EXERCISE AIM » Please copy, word for word, the line that contains "RODA DE CONVERSA: FICÇÕES" and every line after it through the end of the records, and nothing more.

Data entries

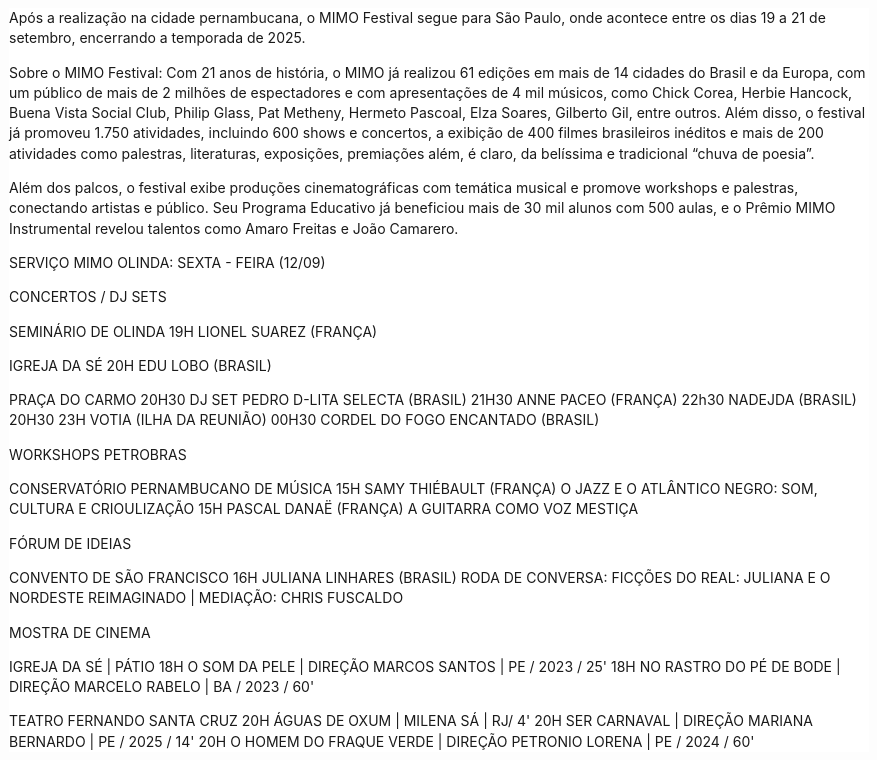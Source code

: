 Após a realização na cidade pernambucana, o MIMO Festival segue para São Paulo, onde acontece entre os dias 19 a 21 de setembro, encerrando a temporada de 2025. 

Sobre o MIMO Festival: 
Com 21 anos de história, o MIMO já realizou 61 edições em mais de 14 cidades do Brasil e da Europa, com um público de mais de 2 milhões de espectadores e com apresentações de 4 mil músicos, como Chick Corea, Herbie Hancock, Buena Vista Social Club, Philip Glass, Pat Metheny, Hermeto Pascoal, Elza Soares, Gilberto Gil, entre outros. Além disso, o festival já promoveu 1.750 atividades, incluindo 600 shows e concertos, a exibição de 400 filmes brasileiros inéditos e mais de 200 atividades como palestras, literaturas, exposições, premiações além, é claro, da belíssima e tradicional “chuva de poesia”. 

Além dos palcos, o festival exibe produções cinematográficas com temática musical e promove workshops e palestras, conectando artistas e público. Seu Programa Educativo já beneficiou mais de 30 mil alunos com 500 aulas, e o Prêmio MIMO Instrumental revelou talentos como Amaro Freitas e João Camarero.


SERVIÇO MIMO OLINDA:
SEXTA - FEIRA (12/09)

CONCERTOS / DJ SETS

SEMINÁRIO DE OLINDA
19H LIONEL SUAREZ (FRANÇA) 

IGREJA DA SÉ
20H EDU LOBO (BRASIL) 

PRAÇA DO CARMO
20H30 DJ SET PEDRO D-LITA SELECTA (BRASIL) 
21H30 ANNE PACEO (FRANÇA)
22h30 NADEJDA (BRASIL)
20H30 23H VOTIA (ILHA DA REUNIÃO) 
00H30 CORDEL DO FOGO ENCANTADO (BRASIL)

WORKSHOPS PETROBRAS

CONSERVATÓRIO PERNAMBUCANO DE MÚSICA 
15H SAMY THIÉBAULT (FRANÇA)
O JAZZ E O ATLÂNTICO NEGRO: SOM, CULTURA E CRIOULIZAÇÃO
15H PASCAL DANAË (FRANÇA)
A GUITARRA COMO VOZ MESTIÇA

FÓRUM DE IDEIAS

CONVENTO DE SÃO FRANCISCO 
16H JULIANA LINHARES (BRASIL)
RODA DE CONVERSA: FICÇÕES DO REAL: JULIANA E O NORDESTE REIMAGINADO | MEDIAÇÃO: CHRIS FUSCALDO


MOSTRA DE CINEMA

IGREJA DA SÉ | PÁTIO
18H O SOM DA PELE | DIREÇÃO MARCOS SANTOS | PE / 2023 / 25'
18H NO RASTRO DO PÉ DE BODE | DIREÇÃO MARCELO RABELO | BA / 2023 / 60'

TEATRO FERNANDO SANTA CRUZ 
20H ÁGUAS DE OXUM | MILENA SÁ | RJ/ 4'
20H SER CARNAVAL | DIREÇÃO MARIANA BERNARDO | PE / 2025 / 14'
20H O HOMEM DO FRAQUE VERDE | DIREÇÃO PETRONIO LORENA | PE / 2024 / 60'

EXERCISE SOLUTION »
RODA DE CONVERSA: FICÇÕES DO REAL: JULIANA E O NORDESTE REIMAGINADO | MEDIAÇÃO: CHRIS FUSCALDO


MOSTRA DE CINEMA

IGREJA DA SÉ | PÁTIO
18H O SOM DA PELE | DIREÇÃO MARCOS SANTOS | PE / 2023 / 25'
18H NO RASTRO DO PÉ DE BODE | DIREÇÃO MARCELO RABELO | BA / 2023 / 60'

TEATRO FERNANDO SANTA CRUZ 
20H ÁGUAS DE OXUM | MILENA SÁ | RJ/ 4'
20H SER CARNAVAL | DIREÇÃO MARIANA BERNARDO | PE / 2025 / 14'
20H O HOMEM DO FRAQUE VERDE | DIREÇÃO PETRONIO LORENA | PE / 2024 / 60'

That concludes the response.